TASK GOAL: Keeping each line exactly as it is, output all of the records.

RAW DATA:
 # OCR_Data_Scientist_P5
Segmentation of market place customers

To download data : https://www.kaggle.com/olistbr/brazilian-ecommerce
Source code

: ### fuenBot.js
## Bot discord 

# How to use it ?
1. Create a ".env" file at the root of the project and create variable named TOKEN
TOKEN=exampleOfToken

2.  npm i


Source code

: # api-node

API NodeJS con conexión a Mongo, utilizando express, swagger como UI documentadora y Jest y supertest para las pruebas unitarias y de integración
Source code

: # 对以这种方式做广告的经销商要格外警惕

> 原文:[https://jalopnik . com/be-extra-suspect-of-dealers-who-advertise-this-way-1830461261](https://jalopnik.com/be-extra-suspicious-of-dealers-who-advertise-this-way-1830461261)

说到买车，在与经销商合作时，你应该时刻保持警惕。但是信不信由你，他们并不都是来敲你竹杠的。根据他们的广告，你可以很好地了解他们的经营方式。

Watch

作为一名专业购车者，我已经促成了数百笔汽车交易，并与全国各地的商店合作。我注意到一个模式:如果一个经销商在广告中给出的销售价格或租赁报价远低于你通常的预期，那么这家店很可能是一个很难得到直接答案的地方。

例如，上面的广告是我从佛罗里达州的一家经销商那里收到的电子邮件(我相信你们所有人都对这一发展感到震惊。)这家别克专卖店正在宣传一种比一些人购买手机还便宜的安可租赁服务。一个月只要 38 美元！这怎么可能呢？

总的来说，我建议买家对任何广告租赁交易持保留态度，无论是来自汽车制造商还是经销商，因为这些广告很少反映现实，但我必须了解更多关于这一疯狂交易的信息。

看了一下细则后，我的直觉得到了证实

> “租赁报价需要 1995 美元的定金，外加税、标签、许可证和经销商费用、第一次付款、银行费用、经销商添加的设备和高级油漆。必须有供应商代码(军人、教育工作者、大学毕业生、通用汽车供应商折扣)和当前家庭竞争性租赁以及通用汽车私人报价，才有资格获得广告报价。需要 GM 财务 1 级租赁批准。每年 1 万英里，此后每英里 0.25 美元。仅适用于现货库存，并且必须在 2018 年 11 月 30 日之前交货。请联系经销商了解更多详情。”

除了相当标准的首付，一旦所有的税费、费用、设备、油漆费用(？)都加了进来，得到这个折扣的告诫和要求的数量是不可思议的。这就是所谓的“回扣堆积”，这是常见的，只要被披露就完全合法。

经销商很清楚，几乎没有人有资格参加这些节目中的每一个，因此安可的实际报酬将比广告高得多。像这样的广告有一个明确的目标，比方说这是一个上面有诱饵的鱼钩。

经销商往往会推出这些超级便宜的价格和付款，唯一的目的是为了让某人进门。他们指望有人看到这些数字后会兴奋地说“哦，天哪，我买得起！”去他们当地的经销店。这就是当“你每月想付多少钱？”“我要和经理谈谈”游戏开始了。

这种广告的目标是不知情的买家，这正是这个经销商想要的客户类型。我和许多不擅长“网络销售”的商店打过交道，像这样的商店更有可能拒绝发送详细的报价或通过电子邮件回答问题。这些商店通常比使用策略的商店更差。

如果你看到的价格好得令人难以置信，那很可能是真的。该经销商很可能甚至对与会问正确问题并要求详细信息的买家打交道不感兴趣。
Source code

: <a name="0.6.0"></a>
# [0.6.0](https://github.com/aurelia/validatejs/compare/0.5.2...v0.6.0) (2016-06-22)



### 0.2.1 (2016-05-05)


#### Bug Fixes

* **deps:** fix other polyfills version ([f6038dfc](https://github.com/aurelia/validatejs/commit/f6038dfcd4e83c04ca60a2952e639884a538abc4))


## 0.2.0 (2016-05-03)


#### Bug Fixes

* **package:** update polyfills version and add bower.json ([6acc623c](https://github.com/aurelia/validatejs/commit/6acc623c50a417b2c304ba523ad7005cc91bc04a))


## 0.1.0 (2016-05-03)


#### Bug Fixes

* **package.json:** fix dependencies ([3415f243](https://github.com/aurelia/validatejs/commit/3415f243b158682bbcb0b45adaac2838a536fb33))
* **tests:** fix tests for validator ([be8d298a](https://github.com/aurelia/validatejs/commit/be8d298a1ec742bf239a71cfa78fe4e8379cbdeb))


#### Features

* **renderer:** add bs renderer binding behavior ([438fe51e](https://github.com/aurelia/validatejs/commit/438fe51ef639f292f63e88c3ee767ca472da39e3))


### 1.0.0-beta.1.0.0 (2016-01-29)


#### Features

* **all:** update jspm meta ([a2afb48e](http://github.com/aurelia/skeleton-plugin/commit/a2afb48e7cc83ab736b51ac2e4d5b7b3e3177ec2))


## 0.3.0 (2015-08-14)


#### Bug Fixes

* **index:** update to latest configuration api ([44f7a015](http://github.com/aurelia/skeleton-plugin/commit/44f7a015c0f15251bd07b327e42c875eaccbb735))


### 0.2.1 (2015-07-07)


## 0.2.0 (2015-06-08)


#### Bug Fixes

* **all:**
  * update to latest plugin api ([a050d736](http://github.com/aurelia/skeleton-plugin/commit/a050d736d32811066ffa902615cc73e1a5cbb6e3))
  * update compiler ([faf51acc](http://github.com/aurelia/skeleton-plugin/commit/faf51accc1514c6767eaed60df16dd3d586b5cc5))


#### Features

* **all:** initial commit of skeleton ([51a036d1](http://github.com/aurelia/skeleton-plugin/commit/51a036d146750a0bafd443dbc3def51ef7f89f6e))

RESULT FOR THIS EXERCISE:
 # OCR_Data_Scientist_P5
Segmentation of market place customers

To download data : https://www.kaggle.com/olistbr/brazilian-ecommerce
Source code

: ### fuenBot.js
## Bot discord 

# How to use it ?
1. Create a ".env" file at the root of the project and create variable named TOKEN
TOKEN=exampleOfToken

2.  npm i


Source code

: # api-node

API NodeJS con conexión a Mongo, utilizando express, swagger como UI documentadora y Jest y supertest para las pruebas unitarias y de integración
Source code

: # 对以这种方式做广告的经销商要格外警惕

> 原文:[https://jalopnik . com/be-extra-suspect-of-dealers-who-advertise-this-way-1830461261](https://jalopnik.com/be-extra-suspicious-of-dealers-who-advertise-this-way-1830461261)

说到买车，在与经销商合作时，你应该时刻保持警惕。但是信不信由你，他们并不都是来敲你竹杠的。根据他们的广告，你可以很好地了解他们的经营方式。

Watch

作为一名专业购车者，我已经促成了数百笔汽车交易，并与全国各地的商店合作。我注意到一个模式:如果一个经销商在广告中给出的销售价格或租赁报价远低于你通常的预期，那么这家店很可能是一个很难得到直接答案的地方。

例如，上面的广告是我从佛罗里达州的一家经销商那里收到的电子邮件(我相信你们所有人都对这一发展感到震惊。)这家别克专卖店正在宣传一种比一些人购买手机还便宜的安可租赁服务。一个月只要 38 美元！这怎么可能呢？

总的来说，我建议买家对任何广告租赁交易持保留态度，无论是来自汽车制造商还是经销商，因为这些广告很少反映现实，但我必须了解更多关于这一疯狂交易的信息。

看了一下细则后，我的直觉得到了证实

> “租赁报价需要 1995 美元的定金，外加税、标签、许可证和经销商费用、第一次付款、银行费用、经销商添加的设备和高级油漆。必须有供应商代码(军人、教育工作者、大学毕业生、通用汽车供应商折扣)和当前家庭竞争性租赁以及通用汽车私人报价，才有资格获得广告报价。需要 GM 财务 1 级租赁批准。每年 1 万英里，此后每英里 0.25 美元。仅适用于现货库存，并且必须在 2018 年 11 月 30 日之前交货。请联系经销商了解更多详情。”

除了相当标准的首付，一旦所有的税费、费用、设备、油漆费用(？)都加了进来，得到这个折扣的告诫和要求的数量是不可思议的。这就是所谓的“回扣堆积”，这是常见的，只要被披露就完全合法。

经销商很清楚，几乎没有人有资格参加这些节目中的每一个，因此安可的实际报酬将比广告高得多。像这样的广告有一个明确的目标，比方说这是一个上面有诱饵的鱼钩。

经销商往往会推出这些超级便宜的价格和付款，唯一的目的是为了让某人进门。他们指望有人看到这些数字后会兴奋地说“哦，天哪，我买得起！”去他们当地的经销店。这就是当“你每月想付多少钱？”“我要和经理谈谈”游戏开始了。

这种广告的目标是不知情的买家，这正是这个经销商想要的客户类型。我和许多不擅长“网络销售”的商店打过交道，像这样的商店更有可能拒绝发送详细的报价或通过电子邮件回答问题。这些商店通常比使用策略的商店更差。

如果你看到的价格好得令人难以置信，那很可能是真的。该经销商很可能甚至对与会问正确问题并要求详细信息的买家打交道不感兴趣。
Source code

: <a name="0.6.0"></a>
# [0.6.0](https://github.com/aurelia/validatejs/compare/0.5.2...v0.6.0) (2016-06-22)



### 0.2.1 (2016-05-05)


#### Bug Fixes

* **deps:** fix other polyfills version ([f6038dfc](https://github.com/aurelia/validatejs/commit/f6038dfcd4e83c04ca60a2952e639884a538abc4))


## 0.2.0 (2016-05-03)


#### Bug Fixes

* **package:** update polyfills version and add bower.json ([6acc623c](https://github.com/aurelia/validatejs/commit/6acc623c50a417b2c304ba523ad7005cc91bc04a))


## 0.1.0 (2016-05-03)


#### Bug Fixes

* **package.json:** fix dependencies ([3415f243](https://github.com/aurelia/validatejs/commit/3415f243b158682bbcb0b45adaac2838a536fb33))
* **tests:** fix tests for validator ([be8d298a](https://github.com/aurelia/validatejs/commit/be8d298a1ec742bf239a71cfa78fe4e8379cbdeb))


#### Features

* **renderer:** add bs renderer binding behavior ([438fe51e](https://github.com/aurelia/validatejs/commit/438fe51ef639f292f63e88c3ee767ca472da39e3))


### 1.0.0-beta.1.0.0 (2016-01-29)


#### Features

* **all:** update jspm meta ([a2afb48e](http://github.com/aurelia/skeleton-plugin/commit/a2afb48e7cc83ab736b51ac2e4d5b7b3e3177ec2))


## 0.3.0 (2015-08-14)


#### Bug Fixes

* **index:** update to latest configuration api ([44f7a015](http://github.com/aurelia/skeleton-plugin/commit/44f7a015c0f15251bd07b327e42c875eaccbb735))


### 0.2.1 (2015-07-07)


## 0.2.0 (2015-06-08)


#### Bug Fixes

* **all:**
  * update to latest plugin api ([a050d736](http://github.com/aurelia/skeleton-plugin/commit/a050d736d32811066ffa902615cc73e1a5cbb6e3))
  * update compiler ([faf51acc](http://github.com/aurelia/skeleton-plugin/commit/faf51accc1514c6767eaed60df16dd3d586b5cc5))


#### Features

* **all:** initial commit of skeleton ([51a036d1](http://github.com/aurelia/skeleton-plugin/commit/51a036d146750a0bafd443dbc3def51ef7f89f6e))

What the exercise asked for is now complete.